--- SUPPLIED MATERIAL ---

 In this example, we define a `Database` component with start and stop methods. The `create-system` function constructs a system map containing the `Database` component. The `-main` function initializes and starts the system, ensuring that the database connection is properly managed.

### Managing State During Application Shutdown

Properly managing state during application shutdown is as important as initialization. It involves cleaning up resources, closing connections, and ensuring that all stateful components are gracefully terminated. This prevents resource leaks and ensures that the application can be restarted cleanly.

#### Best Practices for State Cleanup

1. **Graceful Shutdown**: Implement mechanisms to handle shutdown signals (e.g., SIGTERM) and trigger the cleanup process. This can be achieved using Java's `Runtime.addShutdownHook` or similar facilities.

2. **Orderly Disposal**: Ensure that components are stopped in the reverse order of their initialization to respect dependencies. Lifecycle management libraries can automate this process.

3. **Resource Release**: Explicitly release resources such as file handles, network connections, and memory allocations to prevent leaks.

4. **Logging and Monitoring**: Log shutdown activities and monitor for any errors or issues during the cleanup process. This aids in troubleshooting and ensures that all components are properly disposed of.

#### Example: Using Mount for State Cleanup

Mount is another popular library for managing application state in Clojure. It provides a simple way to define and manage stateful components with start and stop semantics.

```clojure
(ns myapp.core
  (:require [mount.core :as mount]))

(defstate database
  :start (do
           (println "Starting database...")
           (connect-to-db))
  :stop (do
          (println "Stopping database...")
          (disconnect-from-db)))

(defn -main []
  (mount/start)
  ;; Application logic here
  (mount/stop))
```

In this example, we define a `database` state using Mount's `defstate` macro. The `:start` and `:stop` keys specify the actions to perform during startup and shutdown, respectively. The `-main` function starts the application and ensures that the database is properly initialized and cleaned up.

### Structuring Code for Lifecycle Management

---

» **WHAT YOU WILL DO**: Retype every line of the data above exactly.

» **EXERCISE SOLUTION**:
 In this example, we define a `Database` component with start and stop methods. The `create-system` function constructs a system map containing the `Database` component. The `-main` function initializes and starts the system, ensuring that the database connection is properly managed.

### Managing State During Application Shutdown

Properly managing state during application shutdown is as important as initialization. It involves cleaning up resources, closing connections, and ensuring that all stateful components are gracefully terminated. This prevents resource leaks and ensures that the application can be restarted cleanly.

#### Best Practices for State Cleanup

1. **Graceful Shutdown**: Implement mechanisms to handle shutdown signals (e.g., SIGTERM) and trigger the cleanup process. This can be achieved using Java's `Runtime.addShutdownHook` or similar facilities.

2. **Orderly Disposal**: Ensure that components are stopped in the reverse order of their initialization to respect dependencies. Lifecycle management libraries can automate this process.

3. **Resource Release**: Explicitly release resources such as file handles, network connections, and memory allocations to prevent leaks.

4. **Logging and Monitoring**: Log shutdown activities and monitor for any errors or issues during the cleanup process. This aids in troubleshooting and ensures that all components are properly disposed of.

#### Example: Using Mount for State Cleanup

Mount is another popular library for managing application state in Clojure. It provides a simple way to define and manage stateful components with start and stop semantics.

```clojure
(ns myapp.core
  (:require [mount.core :as mount]))

(defstate database
  :start (do
           (println "Starting database...")
           (connect-to-db))
  :stop (do
          (println "Stopping database...")
          (disconnect-from-db)))

(defn -main []
  (mount/start)
  ;; Application logic here
  (mount/stop))
```

In this example, we define a `database` state using Mount's `defstate` macro. The `:start` and `:stop` keys specify the actions to perform during startup and shutdown, respectively. The `-main` function starts the application and ensures that the database is properly initialized and cleaned up.

### Structuring Code for Lifecycle Management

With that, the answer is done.